The Gift of Reading

Frederick Douglass said that “once you learn to read, you will be forever free”.  Teaching students to read and to love reading is a main objective in their early education, because it is a lifelong gift which will afford them success and fulfillment.

Mount Royal’s curriculum places a strong emphasis on reading fluency and comprehension, beginning in pre-kindergarten and kindergarten with basic phonics and early reading.  At these primary grade levels, students acquire the building blocks to identify letter sounds and decode words.  These skills are built upon in first and second grade, where students begin to read more independently while continuing to gain decoding skills through phonics.  As students’ progress upward through the grade levels, they learn to identify key concepts in text, form written answers to comprehension questions and read with appropriate pace and intonation, all of which forms them into better and more accurate readers.

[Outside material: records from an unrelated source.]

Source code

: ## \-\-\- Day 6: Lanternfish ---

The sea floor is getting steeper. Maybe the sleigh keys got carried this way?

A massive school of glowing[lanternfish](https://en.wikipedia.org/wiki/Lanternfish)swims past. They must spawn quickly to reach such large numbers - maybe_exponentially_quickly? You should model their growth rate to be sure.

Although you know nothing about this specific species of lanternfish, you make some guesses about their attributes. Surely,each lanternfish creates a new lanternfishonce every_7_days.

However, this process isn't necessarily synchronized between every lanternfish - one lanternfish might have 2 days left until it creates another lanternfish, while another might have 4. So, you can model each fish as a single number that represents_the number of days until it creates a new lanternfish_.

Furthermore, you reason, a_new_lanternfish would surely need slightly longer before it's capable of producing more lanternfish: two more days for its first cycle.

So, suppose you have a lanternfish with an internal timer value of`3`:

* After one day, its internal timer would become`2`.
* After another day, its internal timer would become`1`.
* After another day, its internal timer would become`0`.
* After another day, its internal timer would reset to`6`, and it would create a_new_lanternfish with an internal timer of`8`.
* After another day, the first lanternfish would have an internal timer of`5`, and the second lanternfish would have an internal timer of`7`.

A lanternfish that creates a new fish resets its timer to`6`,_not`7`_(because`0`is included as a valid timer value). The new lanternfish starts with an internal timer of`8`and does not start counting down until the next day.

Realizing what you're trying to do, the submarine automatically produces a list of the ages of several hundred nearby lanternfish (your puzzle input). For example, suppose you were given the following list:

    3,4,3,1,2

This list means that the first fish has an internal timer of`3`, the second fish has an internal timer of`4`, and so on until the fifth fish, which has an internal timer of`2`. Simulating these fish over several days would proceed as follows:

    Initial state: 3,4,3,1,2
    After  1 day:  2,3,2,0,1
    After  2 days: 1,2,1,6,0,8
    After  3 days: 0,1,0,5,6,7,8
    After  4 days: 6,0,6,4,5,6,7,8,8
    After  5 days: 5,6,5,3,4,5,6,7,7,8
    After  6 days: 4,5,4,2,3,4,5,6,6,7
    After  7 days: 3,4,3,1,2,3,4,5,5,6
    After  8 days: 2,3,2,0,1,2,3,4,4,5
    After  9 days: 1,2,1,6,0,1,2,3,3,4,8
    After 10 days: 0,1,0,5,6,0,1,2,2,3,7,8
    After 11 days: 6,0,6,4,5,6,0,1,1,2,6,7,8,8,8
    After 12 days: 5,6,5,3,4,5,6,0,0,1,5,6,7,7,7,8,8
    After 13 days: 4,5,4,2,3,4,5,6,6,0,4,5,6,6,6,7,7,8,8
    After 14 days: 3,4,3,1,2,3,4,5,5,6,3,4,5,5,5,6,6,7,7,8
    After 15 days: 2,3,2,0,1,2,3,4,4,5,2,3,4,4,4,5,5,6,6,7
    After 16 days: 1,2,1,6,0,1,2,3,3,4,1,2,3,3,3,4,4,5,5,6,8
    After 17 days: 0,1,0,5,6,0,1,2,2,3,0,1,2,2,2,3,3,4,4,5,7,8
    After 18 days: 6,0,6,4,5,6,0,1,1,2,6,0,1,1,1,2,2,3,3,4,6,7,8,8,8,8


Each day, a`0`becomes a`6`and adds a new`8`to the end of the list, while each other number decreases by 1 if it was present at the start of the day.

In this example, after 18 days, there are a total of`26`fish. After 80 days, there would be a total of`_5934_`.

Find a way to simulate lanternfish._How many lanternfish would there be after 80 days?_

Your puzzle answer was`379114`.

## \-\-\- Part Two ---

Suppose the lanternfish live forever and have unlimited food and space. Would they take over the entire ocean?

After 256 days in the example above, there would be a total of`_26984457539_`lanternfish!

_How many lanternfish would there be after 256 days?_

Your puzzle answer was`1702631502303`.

Lower school students at Mount Royal participate in a language arts program which ties together lessons in reading, reading comprehension, phonics, grammar, spelling, writing and penmanship.  Students read a new selection each week, stories which expose them to every genre of literature over the course of a school year.  Because the program is thus integrated, each subject is taught in relation to the other, allowing students to learn within the context of the selection and make connections between lessons.  For example, they might compose a fable for their writing assignment while reading a fable for their weekly selection, or learn a rule in phonics which is repeated throughout all of their spelling words for the week.

As much as the mechanics of reading is necessarily emphasized, it is equally vital that students are shown that reading is something to enjoy and look forward to.  Whether through the availability of good books in the classroom or daily story time in the lower grades or participation in our school wide reading challenge, students are reminded that reading is a refuge and there is always a friend to be found in a good book.